On February 15, 2017, Mr. Rayfield was granted 2,500 restricted shares and 2,500 performance-based stock units while he held the title of Vice President — Corporate Controller. On October 26, 2017, Mr. Rayfield was granted 5,000 restricted shares and 5,000 performance-based stock units in connection with his promotion to the title of Chief Financial Officer. For both grants the restricted shares cliff vest in one tranche on the third anniversary of the date of grant and the performance-based stock units vest in three years subject to our satisfaction of the same performance criteria that are applicable to Mr. Cogan's grant discussed above. As explained above, the compensation committee believes these grants will have both a strong retentive influence on Mr. Rayfield, ensure he receives a competitive pay package relative to his responsibilities as Chief Financial Officer and keep Mr. Rayfield appropriately motivated by incentivizing him to achieve our financial goals and deliver returns for our stockholders.
In December 2017, we granted Mr. Rayfield a 2018 non-equity incentive award with a target payment of one hundred percent (100%) of his base salary. If earned, this bonus would be paid in February 2019 and cannot exceed one hundred twenty percent (120%) of Mr. Rayfield's base salary.
Former Senior Vice President and Chief Financial Officer
Craig B. Spray was paid base salary at a rate of $342,000 per annum prior to his departure from Knoll in June 2017.
On February 15, 2017, Mr. Spray was granted 15,000 restricted shares and 15,000 performance-based stock units; however, these shares and units were forfeited by Mr. Spray upon his resignation from Knoll, effective June 23, 2017.
Former Chief Operating Officer
Mr. Coppola was paid base salary at a rate of $342,000 per annum for the first half of 2017 and at rate of $349,000 per annum for the second half of 2017. As previously disclosed, Mr. Coppola passed away on December 27, 2017. Mr. Coppola's estate received a non-equity incentive bonus of $210,000, 60% of his target award. In exercising its discretion to pay less than the target amount, the compensation committee primarily considered our operating performance relative to our 2017 operating profit target and Mr. Coppola's significant contributions to our facilities prior to his passing.
On February 15, 2017, Mr. Coppola was granted 10,000 restricted shares and 10,000 performance-based stock units. These grants vested on a pro rata basis upon Mr. Coppola's death.
Senior Vice President, Chief Administrative Officer, General Counsel and Secretary
Mr. Pollner was paid base salary at a rate of $275,000 per annum for the first half of 2017 and at a rate of $300,000 per annum for the second half of 2017. Mr. Pollner also received a non-equity incentive bonus of $120,000, 80% of his target award for 2017. In exercising its discretion to pay less than the target amount, the compensation committee primarily considered our operating performance relative to our 2017 operating profit target. Additionally, the compensation committee considered our comparative performance within the industry and overall progress relative to our strategic imperatives such as the diversification of our business culminating in the Muuto acquisition. The compensation committee also considered Mr. Pollner's leadership of the company's information technology group.
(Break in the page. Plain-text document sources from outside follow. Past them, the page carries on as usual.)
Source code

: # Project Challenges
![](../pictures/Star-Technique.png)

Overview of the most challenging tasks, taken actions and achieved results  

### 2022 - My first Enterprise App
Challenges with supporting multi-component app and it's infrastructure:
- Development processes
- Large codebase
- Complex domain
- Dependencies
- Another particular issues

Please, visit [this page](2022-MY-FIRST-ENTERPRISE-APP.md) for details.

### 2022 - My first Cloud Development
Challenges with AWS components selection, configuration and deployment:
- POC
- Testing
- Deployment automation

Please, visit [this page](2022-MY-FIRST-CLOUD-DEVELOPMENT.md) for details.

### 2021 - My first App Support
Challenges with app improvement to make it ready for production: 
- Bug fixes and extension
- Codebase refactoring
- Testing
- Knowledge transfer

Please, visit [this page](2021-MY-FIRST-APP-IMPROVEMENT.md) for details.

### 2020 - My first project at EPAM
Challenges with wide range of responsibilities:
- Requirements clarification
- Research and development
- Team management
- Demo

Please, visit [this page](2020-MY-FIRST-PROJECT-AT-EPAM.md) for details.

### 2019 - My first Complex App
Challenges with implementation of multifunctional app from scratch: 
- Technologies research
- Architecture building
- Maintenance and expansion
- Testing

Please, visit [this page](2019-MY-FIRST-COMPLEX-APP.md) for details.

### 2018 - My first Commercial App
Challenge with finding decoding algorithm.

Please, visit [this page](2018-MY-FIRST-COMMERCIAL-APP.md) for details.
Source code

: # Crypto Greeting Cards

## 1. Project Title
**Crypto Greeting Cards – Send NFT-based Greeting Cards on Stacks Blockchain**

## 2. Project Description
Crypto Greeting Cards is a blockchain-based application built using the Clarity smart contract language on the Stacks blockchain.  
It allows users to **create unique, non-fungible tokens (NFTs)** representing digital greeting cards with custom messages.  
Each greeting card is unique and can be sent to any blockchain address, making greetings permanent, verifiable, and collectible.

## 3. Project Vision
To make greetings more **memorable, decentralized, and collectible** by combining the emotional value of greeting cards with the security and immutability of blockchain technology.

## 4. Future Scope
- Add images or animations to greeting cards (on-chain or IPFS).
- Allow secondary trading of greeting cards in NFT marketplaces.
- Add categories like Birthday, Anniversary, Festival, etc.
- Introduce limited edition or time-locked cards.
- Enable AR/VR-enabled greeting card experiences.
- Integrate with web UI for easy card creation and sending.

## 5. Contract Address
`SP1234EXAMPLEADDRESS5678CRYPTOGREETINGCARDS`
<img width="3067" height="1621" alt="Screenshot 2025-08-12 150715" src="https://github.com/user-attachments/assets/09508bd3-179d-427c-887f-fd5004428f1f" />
On February 15, 2017, Mr. Pollner was granted 6,000 restricted shares and 6,000 performance-based stock units. The restricted shares cliff vest in one tranche on the third anniversary of the date of grant. The performance-based stock units vest in three years subject to our satisfaction of the same performance criteria that are applicable to Mr. Cogan's grant discussed above. As explained above, the compensation committee believes these grants will keep Mr. Pollner appropriately motivated by incentivizing him to achieve our financial goals and deliver returns for our stockholders.
In December 2017, we granted Mr. Pollner a 2018 non-equity incentive award with a target payment of fifty percent (50%) of his base salary. If earned, this bonus would be paid in February 2019.
Executive Vice President — Specialty Businesses
Mr. Schutte was paid base salary at a rate of $300,000 per annum for the first half of 2017 and at a rate of $350,000 per annum for the second half of 2017. Mr. Schutte also received and a non-equity incentive bonus of $210,000, 60% of his target award. In exercising its discretion to pay less than the target amount, the compensation committee primarily considered our operating performance relative to our 2017 operating profit target. Additionally, the compensation committee considered Mr. Schutte's broader role in leading all of our Specialty businesses.
On February 15, 2017, Mr. Schutte was granted 7,500 restricted shares and 7,500 performance-based stock units. The restricted shares cliff vest in one tranche on the third anniversary of the date of grant. The performance-based stock units vest in three years subject to our satisfaction of the same performance criteria that are applicable to Mr. Cogan's grant discussed above. As explained above, the compensation committee believes these grants will keep Mr. Schutte appropriately motivated by incentivizing him to achieve our financial goals and deliver returns for our stockholders.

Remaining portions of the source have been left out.